However, several key differences complicate the adaptation of MOSAIC from motor to decision systems. First, because the neural distinction between motor planning and output and the decision process is poorly understood at present. Neural representations for pure value and for value as tied to specific movements may overlap to varying degrees in separate neural circuits. Second, and more clearly for our purposes, the primary inference problem in motor control is that of effecting a desired movement, apart from its reward value. The key unknown is the physics of the object being manipulated, not the cost function determining efficient muscle movement, which is taken as given.

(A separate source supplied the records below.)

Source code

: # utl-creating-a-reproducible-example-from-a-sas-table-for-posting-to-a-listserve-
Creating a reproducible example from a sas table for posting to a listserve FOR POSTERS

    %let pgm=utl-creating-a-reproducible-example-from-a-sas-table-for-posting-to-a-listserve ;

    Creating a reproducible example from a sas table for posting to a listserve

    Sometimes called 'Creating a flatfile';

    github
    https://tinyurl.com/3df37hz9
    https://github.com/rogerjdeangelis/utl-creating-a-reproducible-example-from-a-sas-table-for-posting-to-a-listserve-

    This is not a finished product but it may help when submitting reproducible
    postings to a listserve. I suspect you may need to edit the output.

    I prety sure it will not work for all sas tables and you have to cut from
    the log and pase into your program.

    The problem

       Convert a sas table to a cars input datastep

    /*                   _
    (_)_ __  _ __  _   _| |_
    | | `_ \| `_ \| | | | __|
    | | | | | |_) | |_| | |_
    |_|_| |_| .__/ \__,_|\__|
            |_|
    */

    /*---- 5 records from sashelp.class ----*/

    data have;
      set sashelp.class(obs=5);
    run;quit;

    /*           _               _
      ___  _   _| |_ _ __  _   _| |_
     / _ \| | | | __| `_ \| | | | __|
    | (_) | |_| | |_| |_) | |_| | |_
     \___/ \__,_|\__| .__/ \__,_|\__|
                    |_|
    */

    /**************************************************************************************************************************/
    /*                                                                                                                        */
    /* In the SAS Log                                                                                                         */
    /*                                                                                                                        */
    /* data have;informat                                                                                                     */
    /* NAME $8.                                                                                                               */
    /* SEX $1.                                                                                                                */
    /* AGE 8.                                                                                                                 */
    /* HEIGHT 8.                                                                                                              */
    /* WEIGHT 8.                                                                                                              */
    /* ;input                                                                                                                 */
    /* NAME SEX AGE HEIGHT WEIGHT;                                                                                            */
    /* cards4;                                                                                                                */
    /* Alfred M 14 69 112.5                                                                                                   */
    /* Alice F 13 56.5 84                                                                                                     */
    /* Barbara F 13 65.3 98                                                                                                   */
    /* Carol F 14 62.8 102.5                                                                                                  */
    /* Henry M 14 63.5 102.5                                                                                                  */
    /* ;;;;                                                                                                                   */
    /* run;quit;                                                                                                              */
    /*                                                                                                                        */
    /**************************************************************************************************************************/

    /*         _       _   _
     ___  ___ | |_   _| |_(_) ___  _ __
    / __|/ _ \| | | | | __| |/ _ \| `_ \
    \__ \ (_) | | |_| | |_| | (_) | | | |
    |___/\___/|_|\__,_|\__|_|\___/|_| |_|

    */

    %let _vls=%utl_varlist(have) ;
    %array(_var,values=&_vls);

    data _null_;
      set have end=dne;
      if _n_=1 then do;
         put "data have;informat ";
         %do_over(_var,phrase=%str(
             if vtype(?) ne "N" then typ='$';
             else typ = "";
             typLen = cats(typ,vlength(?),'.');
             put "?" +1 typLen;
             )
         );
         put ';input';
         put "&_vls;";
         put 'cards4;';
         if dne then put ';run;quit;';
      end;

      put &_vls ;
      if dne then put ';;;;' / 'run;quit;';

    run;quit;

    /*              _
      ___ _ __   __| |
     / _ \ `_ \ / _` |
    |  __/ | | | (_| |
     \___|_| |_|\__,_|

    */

In most decision-making formulations, however, we are interested in costs apart from the motor outputs that make decisions manifest, and it is the value function of different actions that changes between environments (though the forward Markov model governing state transitions may also change). Fortunately, MOSAIC can also adapt to multiple cost functions, successfully transitioning between them (Sugimoto et al., 2012). More importantly, while CGp neurons do appear to encode outcomes across multiple trials, they also appear to react more strongly to violations of expectation than would be anticipated from a gradual transition from one model to another. This suggests either a very small region of overlap in model predictions, a low tolerance for errors when making inference (small σ2), or perhaps both. Indeed, such rapid shifts in beliefs are often the result of Bayesian, rather than gradient descent, inferences (Gallistel et al., 2001).

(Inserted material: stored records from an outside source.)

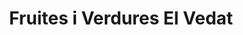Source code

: ---
title: "Fruites i Verdures El Vedat"
url: /torrent/fruites-i-verdures-el-vedat/
shop: Gemüse & Obst
---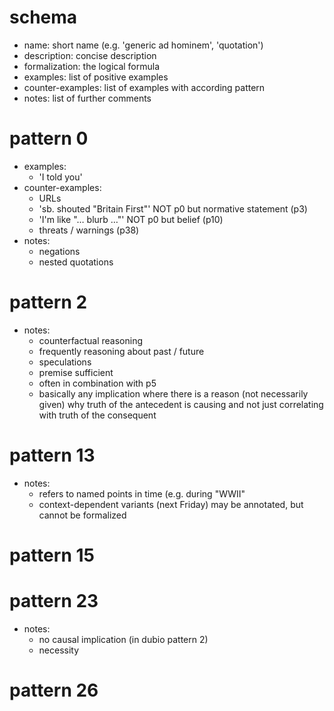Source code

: # schema
- name: short name (e.g. 'generic ad hominem', 'quotation')
- description: concise description
- formalization: the logical formula
- examples: list of positive examples
- counter-examples: list of examples with according pattern
- notes: list of further comments
# pattern 0
- examples:
  - 'I told you'
- counter-examples:
  - URLs
  - 'sb. shouted "Britain First"' NOT p0 but normative statement (p3)
  - 'I'm like "… blurb …"' NOT p0 but belief (p10)
  - threats / warnings (p38)
- notes:
  - negations
  - nested quotations 
# pattern 2
- notes:
  - counterfactual reasoning
  - frequently reasoning about past / future
  - speculations
  - premise sufficient
  - often in combination with p5
  - basically any implication where there is a reason (not necessarily given) why truth of the antecedent is causing and not just correlating with truth of the consequent
# pattern 13
- notes:
  - refers to named points in time (e.g. during "WWII"
  - context-dependent variants (next Friday) may be annotated, but cannot be formalized
# pattern 15

# pattern 23
- notes:
  - no causal implication (in dubio pattern 2)
  - necessity
# pattern 26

More intriguing, however, may be the contrast between the predictions of MOSAIC for motor control and our application of its formalism to decision making. By now, it is well known that subjects performing many perceptual and simple motor tasks exhibit Bayesian-like inference (Braun, Ortega, & Wolpert, 2009; Gold & Shadlen, 2007; Raposo, Sheppard, Schrater, & Churchland, 2012; Trommershäuser, Maloney, & Landy, 2008), but in simple decision tasks involving probabilities given in mathematical or written form produce strong departures from optimality (Gigerenzer & Selten, 2002; Gilovich, Griffin, & Kahneman, 2002; Trommershäuser et al., 2008). Furthermore, while the graded nature of muscular control may allow for composition of control signals from different models (weighted by responsibility weights), the discrete nature of many choice paradigms renders this process latent, at best. Lastly, working memory, attentional, or other representational constraints may also limit the number of models that may be effectively tracked or evaluated. Together, these factors lead us to conjecture that a MOSAIC-like model for decision making might strongly limit the number of nonzero responsibility weights, in much the same way that cue competition enforces parsimony in classical conditioning (Gallistel & Gibbon, 2000). In this case, models would need to be evaluated one (or perhaps two) at a time, in a manner more akin to hypothesis testing. Such a constraint would represent a key difference between decision and motor or perceptual systems.
Discussion
We have proposed an identification of major components of the brain’s system for decision making with elements of MOSAIC, a modular model of control. The learning processes necessary to adaptive decision making face many of the same issues as those of motor control, including the need to maintain and refine multiple controllers for a variety of tasks and environments, and MOSAIC offers a convenient formalization of and solution to this dilemma. We suggest that cingulate cortex plays a key role in signaling both feedback from actions and model confidence, and in particular that the posterior cingulate cortex plays a key role in the switch between models and modulation of learning in the face of changing environmental contingencies. We also propose, in contradistinction to multi-module accounts of motor control, that decision systems suffer from a cognitive bandwidth limit on the number of models that may be countenanced or simultaneously updated. Thus, while sensation and movement may often exhibit Bayesian integration over models, many cognitively demanding decisions do not. Such a suggestion was also recently made in a model of learning in open and dynamic environments, where it was proposed that only a few models, perhaps four or fewer, could receive simultaneous consideration, with only the highest posterior probability model updated by learning (Collins & Koechlin, 2012).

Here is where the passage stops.